Pick out each line in these entries that contains the string "Status".
====
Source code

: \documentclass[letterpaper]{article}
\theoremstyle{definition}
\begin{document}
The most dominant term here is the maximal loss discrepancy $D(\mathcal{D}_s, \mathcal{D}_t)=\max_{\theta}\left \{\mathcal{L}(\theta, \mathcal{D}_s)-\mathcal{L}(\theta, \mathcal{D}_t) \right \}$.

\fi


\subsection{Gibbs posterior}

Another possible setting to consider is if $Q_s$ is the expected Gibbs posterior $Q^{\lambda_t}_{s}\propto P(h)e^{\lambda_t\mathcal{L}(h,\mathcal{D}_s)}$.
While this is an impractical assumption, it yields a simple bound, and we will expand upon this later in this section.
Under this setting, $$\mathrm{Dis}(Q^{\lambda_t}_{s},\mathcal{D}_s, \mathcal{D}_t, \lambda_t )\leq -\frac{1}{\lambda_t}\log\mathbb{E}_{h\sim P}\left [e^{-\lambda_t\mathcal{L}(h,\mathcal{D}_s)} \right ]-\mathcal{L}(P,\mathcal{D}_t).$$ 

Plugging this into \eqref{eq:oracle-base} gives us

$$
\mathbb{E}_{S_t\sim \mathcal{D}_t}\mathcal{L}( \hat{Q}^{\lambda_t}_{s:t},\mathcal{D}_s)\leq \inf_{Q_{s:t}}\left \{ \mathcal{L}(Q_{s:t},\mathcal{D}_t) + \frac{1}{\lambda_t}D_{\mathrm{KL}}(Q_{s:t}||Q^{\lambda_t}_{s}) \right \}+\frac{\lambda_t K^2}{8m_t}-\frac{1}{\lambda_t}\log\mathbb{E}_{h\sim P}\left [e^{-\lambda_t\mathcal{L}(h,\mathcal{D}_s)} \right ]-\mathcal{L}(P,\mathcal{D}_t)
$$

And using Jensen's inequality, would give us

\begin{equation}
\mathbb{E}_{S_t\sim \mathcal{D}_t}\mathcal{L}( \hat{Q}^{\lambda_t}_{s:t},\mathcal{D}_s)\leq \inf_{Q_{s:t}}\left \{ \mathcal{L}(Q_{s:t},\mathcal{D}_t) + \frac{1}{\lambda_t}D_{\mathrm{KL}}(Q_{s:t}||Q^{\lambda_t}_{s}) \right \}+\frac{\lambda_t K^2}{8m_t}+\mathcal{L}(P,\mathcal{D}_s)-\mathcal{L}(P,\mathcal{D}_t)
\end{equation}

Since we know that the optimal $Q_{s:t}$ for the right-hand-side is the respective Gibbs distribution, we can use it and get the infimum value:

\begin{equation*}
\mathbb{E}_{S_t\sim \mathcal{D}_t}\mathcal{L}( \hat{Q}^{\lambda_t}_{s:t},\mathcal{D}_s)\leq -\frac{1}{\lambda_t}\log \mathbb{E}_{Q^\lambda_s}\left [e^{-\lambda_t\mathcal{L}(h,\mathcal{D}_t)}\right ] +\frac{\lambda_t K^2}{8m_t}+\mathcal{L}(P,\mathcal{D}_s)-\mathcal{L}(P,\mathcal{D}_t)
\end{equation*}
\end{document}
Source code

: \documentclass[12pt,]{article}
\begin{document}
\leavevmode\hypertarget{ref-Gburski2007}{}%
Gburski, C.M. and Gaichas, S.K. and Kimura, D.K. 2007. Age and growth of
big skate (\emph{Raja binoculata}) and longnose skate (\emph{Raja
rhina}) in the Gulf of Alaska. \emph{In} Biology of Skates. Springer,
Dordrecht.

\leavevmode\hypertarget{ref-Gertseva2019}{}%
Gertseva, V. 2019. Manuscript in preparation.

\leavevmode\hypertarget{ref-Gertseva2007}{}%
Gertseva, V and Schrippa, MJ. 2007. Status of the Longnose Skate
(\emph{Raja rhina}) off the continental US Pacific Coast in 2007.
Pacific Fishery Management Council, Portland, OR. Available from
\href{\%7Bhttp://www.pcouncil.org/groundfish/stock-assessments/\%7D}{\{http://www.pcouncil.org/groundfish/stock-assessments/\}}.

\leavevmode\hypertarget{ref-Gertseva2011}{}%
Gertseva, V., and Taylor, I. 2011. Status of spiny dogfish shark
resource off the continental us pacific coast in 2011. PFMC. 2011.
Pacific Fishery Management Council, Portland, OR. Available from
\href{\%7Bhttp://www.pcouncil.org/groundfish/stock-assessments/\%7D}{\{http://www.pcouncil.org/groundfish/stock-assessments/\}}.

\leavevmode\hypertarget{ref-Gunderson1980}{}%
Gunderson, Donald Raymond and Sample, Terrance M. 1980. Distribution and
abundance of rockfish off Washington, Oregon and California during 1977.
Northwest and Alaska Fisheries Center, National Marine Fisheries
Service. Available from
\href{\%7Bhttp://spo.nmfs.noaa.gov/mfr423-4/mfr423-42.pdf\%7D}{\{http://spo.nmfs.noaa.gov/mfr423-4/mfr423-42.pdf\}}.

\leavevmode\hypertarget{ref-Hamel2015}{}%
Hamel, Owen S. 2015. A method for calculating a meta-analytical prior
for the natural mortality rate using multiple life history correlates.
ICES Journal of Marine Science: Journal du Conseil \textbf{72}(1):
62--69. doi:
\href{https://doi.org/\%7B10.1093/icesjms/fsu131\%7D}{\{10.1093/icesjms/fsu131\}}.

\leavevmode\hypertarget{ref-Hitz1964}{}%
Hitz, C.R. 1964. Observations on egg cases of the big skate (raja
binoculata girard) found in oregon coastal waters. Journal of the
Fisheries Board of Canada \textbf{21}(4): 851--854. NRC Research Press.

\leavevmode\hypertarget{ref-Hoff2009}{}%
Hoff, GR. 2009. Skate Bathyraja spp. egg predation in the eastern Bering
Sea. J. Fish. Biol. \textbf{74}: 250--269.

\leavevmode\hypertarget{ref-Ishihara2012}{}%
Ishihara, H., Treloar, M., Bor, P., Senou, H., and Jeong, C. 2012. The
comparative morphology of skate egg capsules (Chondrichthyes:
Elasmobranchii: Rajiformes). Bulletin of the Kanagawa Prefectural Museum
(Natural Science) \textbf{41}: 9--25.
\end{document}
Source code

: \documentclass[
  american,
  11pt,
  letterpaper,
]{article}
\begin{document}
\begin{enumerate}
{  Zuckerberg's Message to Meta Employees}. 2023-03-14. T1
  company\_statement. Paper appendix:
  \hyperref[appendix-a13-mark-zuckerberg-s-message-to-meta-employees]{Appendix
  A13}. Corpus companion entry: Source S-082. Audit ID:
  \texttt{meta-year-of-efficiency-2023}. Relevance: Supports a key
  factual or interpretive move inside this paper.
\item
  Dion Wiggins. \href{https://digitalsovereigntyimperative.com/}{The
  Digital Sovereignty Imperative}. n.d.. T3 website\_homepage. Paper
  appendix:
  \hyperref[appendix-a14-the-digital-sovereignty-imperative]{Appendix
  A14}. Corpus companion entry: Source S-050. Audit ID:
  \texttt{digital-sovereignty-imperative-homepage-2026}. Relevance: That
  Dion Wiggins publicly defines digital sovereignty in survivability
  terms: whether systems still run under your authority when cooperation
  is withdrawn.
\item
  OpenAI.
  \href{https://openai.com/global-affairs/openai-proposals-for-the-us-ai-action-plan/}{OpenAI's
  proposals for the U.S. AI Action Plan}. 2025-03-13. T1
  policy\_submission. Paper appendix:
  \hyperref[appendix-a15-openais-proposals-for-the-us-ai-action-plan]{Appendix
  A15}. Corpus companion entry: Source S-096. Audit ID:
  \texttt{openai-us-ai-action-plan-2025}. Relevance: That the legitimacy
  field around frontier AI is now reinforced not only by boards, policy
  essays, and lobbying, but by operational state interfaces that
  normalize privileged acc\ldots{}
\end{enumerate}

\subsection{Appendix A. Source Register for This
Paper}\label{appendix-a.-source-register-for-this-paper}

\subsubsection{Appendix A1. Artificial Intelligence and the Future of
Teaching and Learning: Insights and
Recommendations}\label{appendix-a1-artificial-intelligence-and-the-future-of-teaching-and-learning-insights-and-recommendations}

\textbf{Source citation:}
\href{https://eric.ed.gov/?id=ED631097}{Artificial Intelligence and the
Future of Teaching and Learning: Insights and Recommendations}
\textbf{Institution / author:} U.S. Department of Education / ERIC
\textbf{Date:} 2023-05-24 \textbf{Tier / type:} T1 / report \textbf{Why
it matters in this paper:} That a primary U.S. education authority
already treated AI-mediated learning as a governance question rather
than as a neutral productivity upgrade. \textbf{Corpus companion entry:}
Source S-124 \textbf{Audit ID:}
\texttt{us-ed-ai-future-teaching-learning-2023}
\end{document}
====
_ANSWER TO THE EXERCISE_
Gertseva, V and Schrippa, MJ. 2007. Status of the Longnose Skate
Gertseva, V., and Taylor, I. 2011. Status of spiny dogfish shark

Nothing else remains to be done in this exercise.